BETWEEN 1940 AND 1948, Preston Sturges had an unprecedented Hollywood run of (mostly) successes with ten films he wrote and directed. Only Charlie Chaplin and Orson Welles had anything like this auteur status, although it took Chaplin over 40 years to make as many features, and Welles crashed and burned after only one.
Following his WWI service, Sturges worked for a few years at a New York store owned by his mother’s fourth husband. He was goaded into playwriting, so the story goes, while on an unsuccessful date with an actress. He made his Broadway debut as an actor in 1928; the following year, his play “Strictly Dishonorable” made him a small fortune and drew enough attention to him that he soon was working in Hollywood as a rewrite man, then contributing original screenplays. He proved versatile enough throughout the 1930s to allow him to talk his way into his first directing job, and at the end of 1939 began shooting “The Great McGinty” from an original screenplay. And it wasn’t all talk that got him the job. He agreed to sell Paramount the script for $10 if he’d be allowed to direct.
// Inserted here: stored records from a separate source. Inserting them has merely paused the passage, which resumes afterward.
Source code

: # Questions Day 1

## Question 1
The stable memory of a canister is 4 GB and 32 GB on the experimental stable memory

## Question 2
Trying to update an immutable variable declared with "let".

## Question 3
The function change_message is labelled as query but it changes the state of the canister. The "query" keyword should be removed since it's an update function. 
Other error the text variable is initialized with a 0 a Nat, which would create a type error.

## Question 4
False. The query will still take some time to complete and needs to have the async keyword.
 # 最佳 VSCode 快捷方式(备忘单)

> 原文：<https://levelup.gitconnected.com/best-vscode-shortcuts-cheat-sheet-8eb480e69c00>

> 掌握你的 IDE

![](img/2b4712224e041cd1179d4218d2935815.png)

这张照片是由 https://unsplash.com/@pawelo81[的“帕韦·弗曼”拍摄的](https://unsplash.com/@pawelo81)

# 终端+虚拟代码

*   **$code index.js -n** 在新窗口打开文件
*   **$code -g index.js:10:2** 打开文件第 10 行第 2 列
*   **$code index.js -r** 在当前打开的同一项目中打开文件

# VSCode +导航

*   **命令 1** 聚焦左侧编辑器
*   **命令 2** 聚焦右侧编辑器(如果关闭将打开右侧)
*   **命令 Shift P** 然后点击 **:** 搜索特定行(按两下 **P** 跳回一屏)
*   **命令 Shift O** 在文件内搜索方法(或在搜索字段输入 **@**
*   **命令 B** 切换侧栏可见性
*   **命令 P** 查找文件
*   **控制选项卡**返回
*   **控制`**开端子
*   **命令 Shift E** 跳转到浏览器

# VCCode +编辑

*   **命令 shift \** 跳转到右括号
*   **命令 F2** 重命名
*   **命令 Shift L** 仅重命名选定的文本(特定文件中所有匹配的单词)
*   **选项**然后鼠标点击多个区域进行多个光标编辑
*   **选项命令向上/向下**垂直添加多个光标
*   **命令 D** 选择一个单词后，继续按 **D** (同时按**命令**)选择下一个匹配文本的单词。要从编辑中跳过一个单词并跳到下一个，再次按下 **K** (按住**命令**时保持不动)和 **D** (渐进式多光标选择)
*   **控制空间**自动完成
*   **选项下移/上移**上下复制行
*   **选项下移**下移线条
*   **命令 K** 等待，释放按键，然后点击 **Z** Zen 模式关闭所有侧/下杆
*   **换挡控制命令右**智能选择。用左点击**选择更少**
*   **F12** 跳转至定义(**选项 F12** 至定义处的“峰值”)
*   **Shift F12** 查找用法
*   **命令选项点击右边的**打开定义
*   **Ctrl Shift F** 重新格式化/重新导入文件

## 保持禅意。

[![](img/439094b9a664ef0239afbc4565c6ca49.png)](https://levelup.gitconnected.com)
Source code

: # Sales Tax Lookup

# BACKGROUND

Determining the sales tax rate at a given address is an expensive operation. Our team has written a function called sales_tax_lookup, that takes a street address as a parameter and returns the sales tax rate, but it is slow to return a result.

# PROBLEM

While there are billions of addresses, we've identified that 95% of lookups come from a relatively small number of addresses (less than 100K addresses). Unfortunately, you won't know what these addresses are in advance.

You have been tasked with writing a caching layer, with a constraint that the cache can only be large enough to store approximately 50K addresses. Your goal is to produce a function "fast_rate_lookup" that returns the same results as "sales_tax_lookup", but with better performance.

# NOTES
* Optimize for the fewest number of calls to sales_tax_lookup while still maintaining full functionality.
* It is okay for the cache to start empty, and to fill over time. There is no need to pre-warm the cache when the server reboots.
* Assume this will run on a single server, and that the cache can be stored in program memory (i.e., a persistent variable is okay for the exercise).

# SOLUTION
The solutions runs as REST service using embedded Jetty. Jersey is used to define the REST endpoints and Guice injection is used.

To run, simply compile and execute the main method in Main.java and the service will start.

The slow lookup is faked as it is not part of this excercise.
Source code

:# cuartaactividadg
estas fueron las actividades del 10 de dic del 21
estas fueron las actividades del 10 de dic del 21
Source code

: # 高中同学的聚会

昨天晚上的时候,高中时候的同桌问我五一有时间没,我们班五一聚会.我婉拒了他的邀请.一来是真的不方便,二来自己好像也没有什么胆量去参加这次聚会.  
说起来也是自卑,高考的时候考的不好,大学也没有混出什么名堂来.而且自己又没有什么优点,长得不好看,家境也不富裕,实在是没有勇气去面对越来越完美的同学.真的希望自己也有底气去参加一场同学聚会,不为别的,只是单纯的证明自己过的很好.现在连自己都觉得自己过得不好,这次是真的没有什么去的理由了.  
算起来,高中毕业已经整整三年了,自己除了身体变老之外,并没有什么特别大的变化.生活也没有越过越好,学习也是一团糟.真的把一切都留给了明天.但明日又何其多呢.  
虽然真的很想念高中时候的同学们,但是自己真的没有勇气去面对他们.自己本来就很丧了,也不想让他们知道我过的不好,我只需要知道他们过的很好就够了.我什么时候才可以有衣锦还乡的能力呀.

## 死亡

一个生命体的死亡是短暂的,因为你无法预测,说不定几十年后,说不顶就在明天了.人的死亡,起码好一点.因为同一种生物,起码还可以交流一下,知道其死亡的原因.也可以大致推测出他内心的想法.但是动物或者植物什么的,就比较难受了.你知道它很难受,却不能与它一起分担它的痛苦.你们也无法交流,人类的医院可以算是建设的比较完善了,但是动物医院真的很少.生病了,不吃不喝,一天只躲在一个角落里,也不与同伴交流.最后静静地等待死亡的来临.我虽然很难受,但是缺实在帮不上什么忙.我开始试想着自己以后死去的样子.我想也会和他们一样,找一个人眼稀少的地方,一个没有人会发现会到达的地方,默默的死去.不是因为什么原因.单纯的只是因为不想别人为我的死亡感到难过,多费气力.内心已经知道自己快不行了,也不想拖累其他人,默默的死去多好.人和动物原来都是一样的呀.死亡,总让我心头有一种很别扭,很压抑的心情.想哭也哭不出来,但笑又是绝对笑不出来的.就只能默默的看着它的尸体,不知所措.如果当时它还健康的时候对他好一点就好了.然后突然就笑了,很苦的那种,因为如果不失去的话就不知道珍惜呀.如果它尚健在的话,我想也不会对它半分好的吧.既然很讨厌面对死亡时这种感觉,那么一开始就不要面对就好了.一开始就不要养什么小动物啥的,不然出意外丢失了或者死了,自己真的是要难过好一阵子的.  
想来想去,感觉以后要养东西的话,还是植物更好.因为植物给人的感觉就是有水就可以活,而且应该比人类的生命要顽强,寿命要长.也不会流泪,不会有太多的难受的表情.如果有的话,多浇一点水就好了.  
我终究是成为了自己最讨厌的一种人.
What links the nine seemingly disparate films that followed? Hilarious, manic dialogue, shot in long takes and featuring a stock company of character actors are obvious characteristics, but Stuart Klawans’ Crooked, but Never Common (Columbia University Press, 2023) delves far more deeply and draws fascinating speculation and conclusions from the tangled stories (and equally tangled stories behind them) of those like-no-other movies.
His goal in this book “is to increase your pleasure in Sturges by following the trains of thought, ambiguities, and semicovert artistic impulses that emerge in his films on a second viewing, or a fifth.” And therein is an important hint. You need to watch these movies more than once. (You need to watch any excellent movie more than once.) A Sturges biography is easy to find: they exist as books, one of them by the filmmaker himself, and there are plenty of online essays. Analyzing the movies is a different matter.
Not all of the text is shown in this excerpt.